DIRECTIONS:
Find every line in the records below that contains "play", and copy it.

[Extracted records]
━━━━━━
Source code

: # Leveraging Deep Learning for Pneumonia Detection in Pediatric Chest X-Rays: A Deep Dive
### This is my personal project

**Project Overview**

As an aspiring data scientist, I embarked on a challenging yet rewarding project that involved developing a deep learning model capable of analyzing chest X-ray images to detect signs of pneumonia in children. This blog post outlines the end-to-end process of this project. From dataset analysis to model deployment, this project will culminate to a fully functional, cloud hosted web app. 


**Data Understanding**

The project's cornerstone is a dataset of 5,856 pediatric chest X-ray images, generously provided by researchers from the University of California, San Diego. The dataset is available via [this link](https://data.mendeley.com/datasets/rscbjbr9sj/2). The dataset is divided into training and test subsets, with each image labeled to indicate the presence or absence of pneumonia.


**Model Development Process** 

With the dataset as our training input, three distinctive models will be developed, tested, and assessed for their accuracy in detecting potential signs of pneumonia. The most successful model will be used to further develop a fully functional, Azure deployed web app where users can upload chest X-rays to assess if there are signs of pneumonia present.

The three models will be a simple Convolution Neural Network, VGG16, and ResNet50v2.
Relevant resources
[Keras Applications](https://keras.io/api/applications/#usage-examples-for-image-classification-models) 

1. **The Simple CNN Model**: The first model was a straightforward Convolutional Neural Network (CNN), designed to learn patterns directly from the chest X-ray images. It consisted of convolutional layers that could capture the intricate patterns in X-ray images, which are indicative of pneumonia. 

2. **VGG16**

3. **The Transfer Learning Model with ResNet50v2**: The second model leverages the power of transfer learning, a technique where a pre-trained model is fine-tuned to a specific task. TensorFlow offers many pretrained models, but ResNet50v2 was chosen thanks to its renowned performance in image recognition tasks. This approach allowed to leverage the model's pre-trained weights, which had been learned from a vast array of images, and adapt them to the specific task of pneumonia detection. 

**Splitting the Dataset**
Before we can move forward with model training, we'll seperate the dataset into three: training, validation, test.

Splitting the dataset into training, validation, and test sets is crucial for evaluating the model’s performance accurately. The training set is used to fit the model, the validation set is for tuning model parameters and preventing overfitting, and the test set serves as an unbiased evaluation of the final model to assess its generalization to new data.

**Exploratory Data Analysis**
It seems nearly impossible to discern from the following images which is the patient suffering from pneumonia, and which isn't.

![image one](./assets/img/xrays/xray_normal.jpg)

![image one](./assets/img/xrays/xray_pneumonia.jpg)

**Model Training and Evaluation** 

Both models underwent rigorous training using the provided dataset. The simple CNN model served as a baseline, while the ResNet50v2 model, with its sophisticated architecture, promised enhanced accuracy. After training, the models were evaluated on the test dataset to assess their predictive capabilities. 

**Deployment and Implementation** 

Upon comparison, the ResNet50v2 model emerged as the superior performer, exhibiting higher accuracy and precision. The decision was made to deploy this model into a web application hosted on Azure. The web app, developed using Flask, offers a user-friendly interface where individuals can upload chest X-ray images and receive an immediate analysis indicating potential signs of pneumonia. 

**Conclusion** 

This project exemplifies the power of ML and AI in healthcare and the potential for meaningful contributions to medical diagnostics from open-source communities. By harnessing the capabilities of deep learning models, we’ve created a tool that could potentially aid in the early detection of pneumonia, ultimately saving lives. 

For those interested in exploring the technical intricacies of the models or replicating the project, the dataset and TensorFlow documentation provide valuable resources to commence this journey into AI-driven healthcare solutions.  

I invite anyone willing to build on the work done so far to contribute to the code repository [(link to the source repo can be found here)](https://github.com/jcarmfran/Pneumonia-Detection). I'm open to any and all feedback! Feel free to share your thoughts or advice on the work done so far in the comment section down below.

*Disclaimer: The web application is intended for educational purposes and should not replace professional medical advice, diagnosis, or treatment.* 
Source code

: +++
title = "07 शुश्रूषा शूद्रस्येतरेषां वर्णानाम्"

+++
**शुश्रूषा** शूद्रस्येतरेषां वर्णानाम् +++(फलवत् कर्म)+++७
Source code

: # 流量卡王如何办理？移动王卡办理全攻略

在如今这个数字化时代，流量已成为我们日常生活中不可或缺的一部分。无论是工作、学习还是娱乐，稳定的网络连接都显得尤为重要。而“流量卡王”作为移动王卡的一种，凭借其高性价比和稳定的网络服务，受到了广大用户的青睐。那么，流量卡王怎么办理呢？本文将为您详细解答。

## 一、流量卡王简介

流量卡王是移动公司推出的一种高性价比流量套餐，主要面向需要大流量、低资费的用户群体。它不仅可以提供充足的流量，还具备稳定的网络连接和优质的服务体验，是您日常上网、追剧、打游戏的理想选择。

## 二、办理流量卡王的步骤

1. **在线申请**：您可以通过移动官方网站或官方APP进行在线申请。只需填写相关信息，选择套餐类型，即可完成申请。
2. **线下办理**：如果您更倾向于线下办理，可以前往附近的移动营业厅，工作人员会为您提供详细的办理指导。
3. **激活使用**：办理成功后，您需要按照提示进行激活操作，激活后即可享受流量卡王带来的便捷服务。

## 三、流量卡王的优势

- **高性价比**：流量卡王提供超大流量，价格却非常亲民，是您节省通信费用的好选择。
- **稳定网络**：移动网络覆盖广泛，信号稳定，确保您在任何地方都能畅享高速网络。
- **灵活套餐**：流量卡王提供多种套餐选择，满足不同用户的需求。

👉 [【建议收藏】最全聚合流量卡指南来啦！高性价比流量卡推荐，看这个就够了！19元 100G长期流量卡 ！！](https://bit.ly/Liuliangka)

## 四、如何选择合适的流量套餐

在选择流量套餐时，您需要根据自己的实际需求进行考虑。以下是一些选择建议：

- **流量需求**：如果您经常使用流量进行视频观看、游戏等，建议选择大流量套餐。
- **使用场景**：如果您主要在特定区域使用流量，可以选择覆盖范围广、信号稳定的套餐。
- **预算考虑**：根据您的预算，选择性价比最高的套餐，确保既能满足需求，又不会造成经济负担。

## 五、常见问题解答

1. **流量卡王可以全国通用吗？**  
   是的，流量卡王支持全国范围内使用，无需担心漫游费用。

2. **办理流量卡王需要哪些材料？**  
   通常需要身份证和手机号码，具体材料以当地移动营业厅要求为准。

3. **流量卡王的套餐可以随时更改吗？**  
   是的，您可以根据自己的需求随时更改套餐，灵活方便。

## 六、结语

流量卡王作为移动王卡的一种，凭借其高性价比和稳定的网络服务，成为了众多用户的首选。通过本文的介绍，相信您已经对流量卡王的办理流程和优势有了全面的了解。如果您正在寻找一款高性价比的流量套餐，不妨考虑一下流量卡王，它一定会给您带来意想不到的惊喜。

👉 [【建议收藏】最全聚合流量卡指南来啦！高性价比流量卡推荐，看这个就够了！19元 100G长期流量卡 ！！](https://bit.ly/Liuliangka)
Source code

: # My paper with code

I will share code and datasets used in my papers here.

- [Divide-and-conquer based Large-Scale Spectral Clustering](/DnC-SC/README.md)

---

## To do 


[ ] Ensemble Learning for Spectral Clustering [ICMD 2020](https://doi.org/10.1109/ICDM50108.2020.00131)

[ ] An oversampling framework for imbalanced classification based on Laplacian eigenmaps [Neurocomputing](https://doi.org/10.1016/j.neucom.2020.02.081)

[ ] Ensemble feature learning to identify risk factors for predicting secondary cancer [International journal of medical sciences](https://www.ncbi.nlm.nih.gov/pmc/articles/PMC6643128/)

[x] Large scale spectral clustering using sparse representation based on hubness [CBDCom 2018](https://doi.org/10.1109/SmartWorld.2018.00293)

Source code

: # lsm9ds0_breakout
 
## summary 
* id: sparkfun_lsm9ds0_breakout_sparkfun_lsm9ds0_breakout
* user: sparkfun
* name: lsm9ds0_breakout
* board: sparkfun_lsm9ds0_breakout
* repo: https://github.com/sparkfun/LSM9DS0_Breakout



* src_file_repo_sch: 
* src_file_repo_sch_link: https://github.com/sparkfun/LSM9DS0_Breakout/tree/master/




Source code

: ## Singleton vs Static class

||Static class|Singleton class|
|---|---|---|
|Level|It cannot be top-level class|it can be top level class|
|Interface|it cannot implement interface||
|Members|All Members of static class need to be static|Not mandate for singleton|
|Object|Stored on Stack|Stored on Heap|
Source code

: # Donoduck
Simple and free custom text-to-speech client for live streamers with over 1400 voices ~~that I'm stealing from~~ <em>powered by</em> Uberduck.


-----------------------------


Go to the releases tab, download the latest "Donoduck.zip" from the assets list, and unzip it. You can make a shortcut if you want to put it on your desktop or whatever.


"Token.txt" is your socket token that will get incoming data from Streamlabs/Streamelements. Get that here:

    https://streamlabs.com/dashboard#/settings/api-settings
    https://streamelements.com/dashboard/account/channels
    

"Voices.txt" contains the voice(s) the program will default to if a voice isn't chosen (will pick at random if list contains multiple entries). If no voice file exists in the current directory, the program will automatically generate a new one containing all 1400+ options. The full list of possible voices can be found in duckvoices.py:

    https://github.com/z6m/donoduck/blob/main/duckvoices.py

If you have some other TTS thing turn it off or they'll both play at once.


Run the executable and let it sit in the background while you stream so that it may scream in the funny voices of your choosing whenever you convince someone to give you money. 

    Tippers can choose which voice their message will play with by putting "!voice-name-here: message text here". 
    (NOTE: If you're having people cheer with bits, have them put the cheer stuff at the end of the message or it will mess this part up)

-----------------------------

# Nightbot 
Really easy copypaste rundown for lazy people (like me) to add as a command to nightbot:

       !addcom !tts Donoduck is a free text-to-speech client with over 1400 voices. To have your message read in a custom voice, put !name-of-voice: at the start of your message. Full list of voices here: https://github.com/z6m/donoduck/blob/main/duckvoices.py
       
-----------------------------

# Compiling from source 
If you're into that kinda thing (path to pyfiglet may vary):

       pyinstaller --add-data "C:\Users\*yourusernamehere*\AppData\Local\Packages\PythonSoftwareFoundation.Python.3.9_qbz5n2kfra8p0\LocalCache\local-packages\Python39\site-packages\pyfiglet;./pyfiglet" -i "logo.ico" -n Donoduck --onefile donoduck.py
━━━━━━
TASK RESULT:
If you have some other TTS thing turn it off or they'll both play at once.
    Tippers can choose which voice their message will play with by putting "!voice-name-here: message text here". 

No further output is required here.